● EXERCISE MATERIALS
---+---

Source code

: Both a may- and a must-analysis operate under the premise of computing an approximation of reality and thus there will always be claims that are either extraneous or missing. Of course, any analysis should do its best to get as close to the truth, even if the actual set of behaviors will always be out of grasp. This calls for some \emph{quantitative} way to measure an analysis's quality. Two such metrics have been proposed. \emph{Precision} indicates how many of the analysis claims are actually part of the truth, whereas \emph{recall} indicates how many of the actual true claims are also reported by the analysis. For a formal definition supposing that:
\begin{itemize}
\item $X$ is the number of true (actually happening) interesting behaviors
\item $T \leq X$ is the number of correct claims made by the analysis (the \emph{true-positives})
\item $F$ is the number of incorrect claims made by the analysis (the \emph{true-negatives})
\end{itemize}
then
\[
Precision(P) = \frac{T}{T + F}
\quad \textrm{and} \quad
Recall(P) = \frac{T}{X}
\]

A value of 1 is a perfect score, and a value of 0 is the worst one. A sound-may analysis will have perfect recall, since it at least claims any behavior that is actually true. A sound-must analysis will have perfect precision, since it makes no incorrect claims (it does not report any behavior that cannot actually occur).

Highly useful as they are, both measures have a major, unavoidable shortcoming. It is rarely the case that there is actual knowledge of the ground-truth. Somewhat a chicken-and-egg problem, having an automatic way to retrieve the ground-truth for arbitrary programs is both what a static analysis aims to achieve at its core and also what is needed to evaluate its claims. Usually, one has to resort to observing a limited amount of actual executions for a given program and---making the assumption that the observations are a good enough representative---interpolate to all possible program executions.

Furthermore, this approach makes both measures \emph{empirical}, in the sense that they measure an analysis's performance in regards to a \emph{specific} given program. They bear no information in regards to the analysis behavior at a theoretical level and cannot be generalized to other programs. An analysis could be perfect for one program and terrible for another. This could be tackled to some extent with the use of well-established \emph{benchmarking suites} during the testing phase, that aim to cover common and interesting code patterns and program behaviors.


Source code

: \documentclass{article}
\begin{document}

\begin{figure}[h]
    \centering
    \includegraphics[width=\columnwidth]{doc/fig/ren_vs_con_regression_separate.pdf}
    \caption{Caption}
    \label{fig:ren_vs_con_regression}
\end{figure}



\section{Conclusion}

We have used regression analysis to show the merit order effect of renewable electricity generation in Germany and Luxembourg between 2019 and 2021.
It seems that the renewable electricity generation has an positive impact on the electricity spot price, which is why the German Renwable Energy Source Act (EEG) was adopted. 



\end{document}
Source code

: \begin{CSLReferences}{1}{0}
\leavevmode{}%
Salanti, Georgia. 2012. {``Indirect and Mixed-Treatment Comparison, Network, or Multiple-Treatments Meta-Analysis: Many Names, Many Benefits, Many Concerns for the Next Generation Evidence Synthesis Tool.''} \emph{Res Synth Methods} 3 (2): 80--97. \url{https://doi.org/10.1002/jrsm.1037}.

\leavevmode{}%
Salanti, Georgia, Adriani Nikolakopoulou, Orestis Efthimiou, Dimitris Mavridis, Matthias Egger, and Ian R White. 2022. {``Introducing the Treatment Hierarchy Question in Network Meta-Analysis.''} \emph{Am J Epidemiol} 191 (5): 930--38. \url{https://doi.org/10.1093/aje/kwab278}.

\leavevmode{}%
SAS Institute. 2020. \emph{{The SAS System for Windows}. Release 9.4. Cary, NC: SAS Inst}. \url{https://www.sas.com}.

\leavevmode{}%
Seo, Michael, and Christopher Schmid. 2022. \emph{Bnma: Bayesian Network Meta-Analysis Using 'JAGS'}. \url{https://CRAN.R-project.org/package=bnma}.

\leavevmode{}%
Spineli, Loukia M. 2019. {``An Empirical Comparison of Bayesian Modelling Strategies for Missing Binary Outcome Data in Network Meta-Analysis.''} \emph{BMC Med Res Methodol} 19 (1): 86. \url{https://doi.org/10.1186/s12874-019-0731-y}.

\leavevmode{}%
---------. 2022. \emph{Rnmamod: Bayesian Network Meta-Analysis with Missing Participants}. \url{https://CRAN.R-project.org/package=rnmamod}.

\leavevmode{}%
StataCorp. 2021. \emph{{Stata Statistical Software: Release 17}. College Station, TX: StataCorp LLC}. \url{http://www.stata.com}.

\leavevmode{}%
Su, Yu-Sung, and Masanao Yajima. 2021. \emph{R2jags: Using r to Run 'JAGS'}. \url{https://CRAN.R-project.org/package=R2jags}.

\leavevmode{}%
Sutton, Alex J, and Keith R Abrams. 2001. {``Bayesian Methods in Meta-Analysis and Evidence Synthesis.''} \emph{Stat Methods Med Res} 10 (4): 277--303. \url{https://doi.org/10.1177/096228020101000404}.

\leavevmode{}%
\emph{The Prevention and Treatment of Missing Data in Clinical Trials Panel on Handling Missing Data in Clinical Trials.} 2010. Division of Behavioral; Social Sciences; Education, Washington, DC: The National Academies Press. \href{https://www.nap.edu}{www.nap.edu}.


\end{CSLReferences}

---+---

● INSTRUCTIONS TO FOLLOW
Word for word, give back the data shown above.

● SOLVED PROBLEM
Source code

: Both a may- and a must-analysis operate under the premise of computing an approximation of reality and thus there will always be claims that are either extraneous or missing. Of course, any analysis should do its best to get as close to the truth, even if the actual set of behaviors will always be out of grasp. This calls for some \emph{quantitative} way to measure an analysis's quality. Two such metrics have been proposed. \emph{Precision} indicates how many of the analysis claims are actually part of the truth, whereas \emph{recall} indicates how many of the actual true claims are also reported by the analysis. For a formal definition supposing that:
\begin{itemize}
\item $X$ is the number of true (actually happening) interesting behaviors
\item $T \leq X$ is the number of correct claims made by the analysis (the \emph{true-positives})
\item $F$ is the number of incorrect claims made by the analysis (the \emph{true-negatives})
\end{itemize}
then
\[
Precision(P) = \frac{T}{T + F}
\quad \textrm{and} \quad
Recall(P) = \frac{T}{X}
\]

A value of 1 is a perfect score, and a value of 0 is the worst one. A sound-may analysis will have perfect recall, since it at least claims any behavior that is actually true. A sound-must analysis will have perfect precision, since it makes no incorrect claims (it does not report any behavior that cannot actually occur).

Highly useful as they are, both measures have a major, unavoidable shortcoming. It is rarely the case that there is actual knowledge of the ground-truth. Somewhat a chicken-and-egg problem, having an automatic way to retrieve the ground-truth for arbitrary programs is both what a static analysis aims to achieve at its core and also what is needed to evaluate its claims. Usually, one has to resort to observing a limited amount of actual executions for a given program and---making the assumption that the observations are a good enough representative---interpolate to all possible program executions.

Furthermore, this approach makes both measures \emph{empirical}, in the sense that they measure an analysis's performance in regards to a \emph{specific} given program. They bear no information in regards to the analysis behavior at a theoretical level and cannot be generalized to other programs. An analysis could be perfect for one program and terrible for another. This could be tackled to some extent with the use of well-established \emph{benchmarking suites} during the testing phase, that aim to cover common and interesting code patterns and program behaviors.


Source code

: \documentclass{article}
\begin{document}

\begin{figure}[h]
    \centering
    \includegraphics[width=\columnwidth]{doc/fig/ren_vs_con_regression_separate.pdf}
    \caption{Caption}
    \label{fig:ren_vs_con_regression}
\end{figure}



\section{Conclusion}

We have used regression analysis to show the merit order effect of renewable electricity generation in Germany and Luxembourg between 2019 and 2021.
It seems that the renewable electricity generation has an positive impact on the electricity spot price, which is why the German Renwable Energy Source Act (EEG) was adopted. 



\end{document}
Source code

: \begin{CSLReferences}{1}{0}
\leavevmode{}%
Salanti, Georgia. 2012. {``Indirect and Mixed-Treatment Comparison, Network, or Multiple-Treatments Meta-Analysis: Many Names, Many Benefits, Many Concerns for the Next Generation Evidence Synthesis Tool.''} \emph{Res Synth Methods} 3 (2): 80--97. \url{https://doi.org/10.1002/jrsm.1037}.

\leavevmode{}%
Salanti, Georgia, Adriani Nikolakopoulou, Orestis Efthimiou, Dimitris Mavridis, Matthias Egger, and Ian R White. 2022. {``Introducing the Treatment Hierarchy Question in Network Meta-Analysis.''} \emph{Am J Epidemiol} 191 (5): 930--38. \url{https://doi.org/10.1093/aje/kwab278}.

\leavevmode{}%
SAS Institute. 2020. \emph{{The SAS System for Windows}. Release 9.4. Cary, NC: SAS Inst}. \url{https://www.sas.com}.

\leavevmode{}%
Seo, Michael, and Christopher Schmid. 2022. \emph{Bnma: Bayesian Network Meta-Analysis Using 'JAGS'}. \url{https://CRAN.R-project.org/package=bnma}.

\leavevmode{}%
Spineli, Loukia M. 2019. {``An Empirical Comparison of Bayesian Modelling Strategies for Missing Binary Outcome Data in Network Meta-Analysis.''} \emph{BMC Med Res Methodol} 19 (1): 86. \url{https://doi.org/10.1186/s12874-019-0731-y}.

\leavevmode{}%
---------. 2022. \emph{Rnmamod: Bayesian Network Meta-Analysis with Missing Participants}. \url{https://CRAN.R-project.org/package=rnmamod}.

\leavevmode{}%
StataCorp. 2021. \emph{{Stata Statistical Software: Release 17}. College Station, TX: StataCorp LLC}. \url{http://www.stata.com}.

\leavevmode{}%
Su, Yu-Sung, and Masanao Yajima. 2021. \emph{R2jags: Using r to Run 'JAGS'}. \url{https://CRAN.R-project.org/package=R2jags}.

\leavevmode{}%
Sutton, Alex J, and Keith R Abrams. 2001. {``Bayesian Methods in Meta-Analysis and Evidence Synthesis.''} \emph{Stat Methods Med Res} 10 (4): 277--303. \url{https://doi.org/10.1177/096228020101000404}.

\leavevmode{}%
\emph{The Prevention and Treatment of Missing Data in Clinical Trials Panel on Handling Missing Data in Clinical Trials.} 2010. Division of Behavioral; Social Sciences; Education, Washington, DC: The National Academies Press. \href{https://www.nap.edu}{www.nap.edu}.


\end{CSLReferences}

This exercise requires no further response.